Secondo le associazioni, quindi, dopo la stagione delle lotte contro l’articolo 38 dello “Sblocca Italia”, «delle 71 delibere comunali su 131 Comuni (di cui la maggior parte di convenienza e di circostanza), dopo l’assedio dei 10.000 alla sede della Giunta regionale del dicembre 2014, è prevalso, raggelante, il nulla, da noi percepito alla stregua di un irresponsabile, indecente silenzio».

«Mentre alcuni si azzuffano su beghe di lana caprina riguardanti l’istituzione del Parco del Vulture – si legge ancora nella lettera – avete mostrato indifferenza ed apatia, se non il più piatto disinteresse pubblico, sulla pregnanza e sull’incidenza degli atti e degli scenari che sono esplicitamente richiamati dall’articolo 11 Ter della Legge 12/19, modificata dal Milleproroghe 2020, che spostava, dati i ritardi ministeriali, al febbraio 2021 il termine massimo per l’approvazione del Pitesai (Piano per la Transizione Energetica Sostenibile delle Aree Idonee), mentre con la Legge 26 Febbraio 2021, n. 21, art 12-ter, i termini delle procedure di elaborazione e pubblicazione del Piano, funzionale alla sua eventuale successiva adozione, sono ora prorogati al 30 settembre 2021. Prima di allora sarà attivata la Valutazione Ambientale Strategica e quindi, limitatamente alle aree su terraferma, saranno avviati i confronti e le trattative in Conferenza Unificata Stato/Regioni/Autonomie locali».

«Agli inizi dello scorso marzo – proseguono – il neoministro Cingolani specificava che obiettivo del suo dicastero è assicurare “la collaborazione delle amministrazioni regionali” ed individuare “un quadro definito da sottoporre a Vas delle aree ove è consentita l’attività di ricerca ed estrazione di idrocarburi sul territorio nazionale”. Non sapendo se al riparo da ogni tentativo di informazione e di qualsivoglia forma di coinvolgimento pubblico le amministrazioni comunali lucane avessero già deciso di agire d’intesa con i vertici regionali sul delicato terreno delle osservazioni, ci siamo preoccupati, agli inizi di marzo, di sollecitare le amministrazioni locali, perché dessero prova di un impegno incisivo ed all’altezza del compito, attivandosi in rete tra loro e di concerto con tutte le soggettività disponibili (sindacali, politiche, associative), senza dispendio di tempo ed energie, mettendo in sinergia tutte le competenze (giuridiche, di analisi economica, urbanistica, ambientale, sociale) richieste, al fine di elaborare ed inviare le osservazioni alla Valutazione Ambientale Strategica sul Rapporto Preliminare e relativi allegati. Ci saremmo legittimamente aspettati che voi sindaci vi sareste attivati entro i termini del 2 maggio per produrre le necessarie osservazioni. E invece, malgrado tutto, nulla è stato fatto a favore dell’auspicabile inidoneità del Vulture-Melfese-Alto Bradano alla disseminazione di pozzi petroliferi su un’area di 450 kmq. Se le cose stanno davvero così, signori sindaci, avete tradito il vostro mandato».

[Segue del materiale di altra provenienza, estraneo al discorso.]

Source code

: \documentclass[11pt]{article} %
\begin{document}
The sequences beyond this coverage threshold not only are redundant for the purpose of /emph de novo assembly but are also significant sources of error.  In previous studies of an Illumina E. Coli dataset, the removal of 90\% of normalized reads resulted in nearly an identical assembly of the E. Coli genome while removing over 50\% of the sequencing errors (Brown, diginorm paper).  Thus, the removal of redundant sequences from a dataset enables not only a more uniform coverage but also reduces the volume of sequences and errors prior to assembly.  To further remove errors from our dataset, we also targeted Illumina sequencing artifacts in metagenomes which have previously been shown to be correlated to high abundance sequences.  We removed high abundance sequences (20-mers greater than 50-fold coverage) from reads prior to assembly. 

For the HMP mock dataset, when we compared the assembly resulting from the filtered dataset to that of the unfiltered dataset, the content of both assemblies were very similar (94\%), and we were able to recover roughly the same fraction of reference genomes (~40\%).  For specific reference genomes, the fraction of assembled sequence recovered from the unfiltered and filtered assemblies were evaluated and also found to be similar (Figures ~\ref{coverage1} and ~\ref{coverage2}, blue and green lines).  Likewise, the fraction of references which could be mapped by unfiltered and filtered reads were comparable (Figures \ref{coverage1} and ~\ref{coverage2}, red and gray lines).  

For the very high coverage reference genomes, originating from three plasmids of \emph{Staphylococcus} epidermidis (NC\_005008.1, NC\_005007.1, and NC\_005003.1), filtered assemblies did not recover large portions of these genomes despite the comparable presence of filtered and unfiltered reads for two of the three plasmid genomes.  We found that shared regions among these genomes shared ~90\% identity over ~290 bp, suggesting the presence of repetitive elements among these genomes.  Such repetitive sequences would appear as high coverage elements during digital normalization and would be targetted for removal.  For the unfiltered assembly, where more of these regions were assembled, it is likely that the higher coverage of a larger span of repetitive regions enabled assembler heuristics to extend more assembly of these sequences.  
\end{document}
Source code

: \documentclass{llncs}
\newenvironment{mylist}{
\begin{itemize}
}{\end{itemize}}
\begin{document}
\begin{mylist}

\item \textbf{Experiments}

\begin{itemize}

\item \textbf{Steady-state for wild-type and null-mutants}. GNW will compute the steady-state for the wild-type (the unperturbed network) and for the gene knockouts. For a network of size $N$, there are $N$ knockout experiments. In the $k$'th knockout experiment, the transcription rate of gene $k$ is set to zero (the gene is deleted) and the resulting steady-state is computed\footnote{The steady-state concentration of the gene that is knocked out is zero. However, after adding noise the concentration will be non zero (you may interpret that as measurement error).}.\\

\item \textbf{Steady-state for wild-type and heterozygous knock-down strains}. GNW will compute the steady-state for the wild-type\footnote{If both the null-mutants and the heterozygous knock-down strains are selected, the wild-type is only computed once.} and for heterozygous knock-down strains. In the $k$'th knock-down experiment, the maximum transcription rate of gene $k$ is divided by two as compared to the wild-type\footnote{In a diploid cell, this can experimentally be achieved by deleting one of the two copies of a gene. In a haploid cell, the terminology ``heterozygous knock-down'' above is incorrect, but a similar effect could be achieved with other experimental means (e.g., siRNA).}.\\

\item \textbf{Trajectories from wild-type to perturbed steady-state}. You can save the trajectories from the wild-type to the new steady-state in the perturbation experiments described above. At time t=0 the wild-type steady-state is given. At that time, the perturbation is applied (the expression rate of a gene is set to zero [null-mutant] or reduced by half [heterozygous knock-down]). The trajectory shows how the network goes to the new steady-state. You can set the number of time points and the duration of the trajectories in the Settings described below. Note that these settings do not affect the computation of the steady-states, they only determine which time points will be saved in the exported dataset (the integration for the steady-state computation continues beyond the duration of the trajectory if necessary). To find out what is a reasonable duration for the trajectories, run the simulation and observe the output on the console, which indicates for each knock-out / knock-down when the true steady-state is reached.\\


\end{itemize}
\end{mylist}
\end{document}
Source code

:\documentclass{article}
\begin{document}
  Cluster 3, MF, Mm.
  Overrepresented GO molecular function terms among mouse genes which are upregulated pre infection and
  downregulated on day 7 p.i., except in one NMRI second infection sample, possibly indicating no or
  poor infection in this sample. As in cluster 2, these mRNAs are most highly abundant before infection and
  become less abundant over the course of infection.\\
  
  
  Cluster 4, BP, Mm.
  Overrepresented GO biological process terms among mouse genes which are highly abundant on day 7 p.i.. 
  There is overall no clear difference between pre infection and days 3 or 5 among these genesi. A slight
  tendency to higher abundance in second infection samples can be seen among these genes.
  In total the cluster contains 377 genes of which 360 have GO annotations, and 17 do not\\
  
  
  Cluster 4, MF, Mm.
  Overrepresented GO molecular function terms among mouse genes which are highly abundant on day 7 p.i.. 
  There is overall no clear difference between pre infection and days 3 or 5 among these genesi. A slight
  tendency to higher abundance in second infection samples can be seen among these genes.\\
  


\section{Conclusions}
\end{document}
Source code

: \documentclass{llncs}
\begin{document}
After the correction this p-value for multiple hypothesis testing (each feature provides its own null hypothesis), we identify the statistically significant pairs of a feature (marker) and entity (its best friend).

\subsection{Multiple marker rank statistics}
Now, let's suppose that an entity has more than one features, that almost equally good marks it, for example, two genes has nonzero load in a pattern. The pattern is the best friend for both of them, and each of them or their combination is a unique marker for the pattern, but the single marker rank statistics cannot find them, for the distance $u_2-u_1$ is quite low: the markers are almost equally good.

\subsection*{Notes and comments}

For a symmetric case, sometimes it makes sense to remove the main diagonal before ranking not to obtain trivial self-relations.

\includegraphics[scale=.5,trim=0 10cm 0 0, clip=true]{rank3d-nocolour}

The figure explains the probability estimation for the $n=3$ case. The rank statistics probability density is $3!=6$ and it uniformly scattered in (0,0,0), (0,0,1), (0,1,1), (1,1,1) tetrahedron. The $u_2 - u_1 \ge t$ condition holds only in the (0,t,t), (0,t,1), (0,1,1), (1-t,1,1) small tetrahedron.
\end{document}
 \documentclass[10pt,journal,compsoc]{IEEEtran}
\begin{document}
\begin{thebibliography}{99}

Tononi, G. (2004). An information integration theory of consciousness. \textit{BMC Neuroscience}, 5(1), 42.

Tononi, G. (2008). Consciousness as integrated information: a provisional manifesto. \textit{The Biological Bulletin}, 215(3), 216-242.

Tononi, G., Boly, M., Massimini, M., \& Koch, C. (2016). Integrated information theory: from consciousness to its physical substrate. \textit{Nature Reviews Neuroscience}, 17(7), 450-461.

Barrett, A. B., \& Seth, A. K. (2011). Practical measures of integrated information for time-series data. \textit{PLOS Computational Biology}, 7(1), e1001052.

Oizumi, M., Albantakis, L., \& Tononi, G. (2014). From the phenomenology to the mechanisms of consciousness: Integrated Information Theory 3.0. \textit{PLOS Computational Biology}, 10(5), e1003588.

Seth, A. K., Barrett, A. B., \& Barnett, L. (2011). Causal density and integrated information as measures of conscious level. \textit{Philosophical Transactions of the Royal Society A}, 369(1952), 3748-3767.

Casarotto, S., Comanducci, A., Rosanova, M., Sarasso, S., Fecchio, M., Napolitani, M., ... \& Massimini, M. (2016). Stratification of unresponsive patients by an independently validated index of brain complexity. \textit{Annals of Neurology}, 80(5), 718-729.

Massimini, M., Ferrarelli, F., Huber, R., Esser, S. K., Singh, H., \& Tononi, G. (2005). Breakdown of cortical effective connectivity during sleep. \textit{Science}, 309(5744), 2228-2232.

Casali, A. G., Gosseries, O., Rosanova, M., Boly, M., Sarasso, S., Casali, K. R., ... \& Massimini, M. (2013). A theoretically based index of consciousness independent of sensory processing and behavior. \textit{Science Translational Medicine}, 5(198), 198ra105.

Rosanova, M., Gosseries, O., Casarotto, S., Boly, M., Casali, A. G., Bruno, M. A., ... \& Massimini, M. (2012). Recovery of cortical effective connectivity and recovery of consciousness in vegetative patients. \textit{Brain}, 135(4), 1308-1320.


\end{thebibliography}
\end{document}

Nonostante tutto «restiamo disponibili a ritrovarci intorno a un tavolo, sperando di poter riattivare un vitale confronto a tutto campo, anche sul piano giuridico/normativo, per poter studiare insieme più sottili ed adeguate forme di opposizione, al fine di poter scongiurare che i 2/3 della Basilicata, ai tempi del Pnrr e del Green New Deal, a tempo indeterminato e con grave danno, possano cadere sotto le grinfie delle multinazionali estrattive. Dopo 100 anni di estrazioni; dopo quasi 500 pozzi certificati dalla Corte dei Conti; dopo l’inquinamento di laghi e fiumi, non bisogna escludere il ricorso alla mobilitazione delle nostre comunità, pur di fermare progetti cosi’ scellerati ed aprire la strada ad una nuova progettualità complessiva di ampio respiro, finalmente fuori dalle chimere delle royalties e dalla schiavitù del fossile».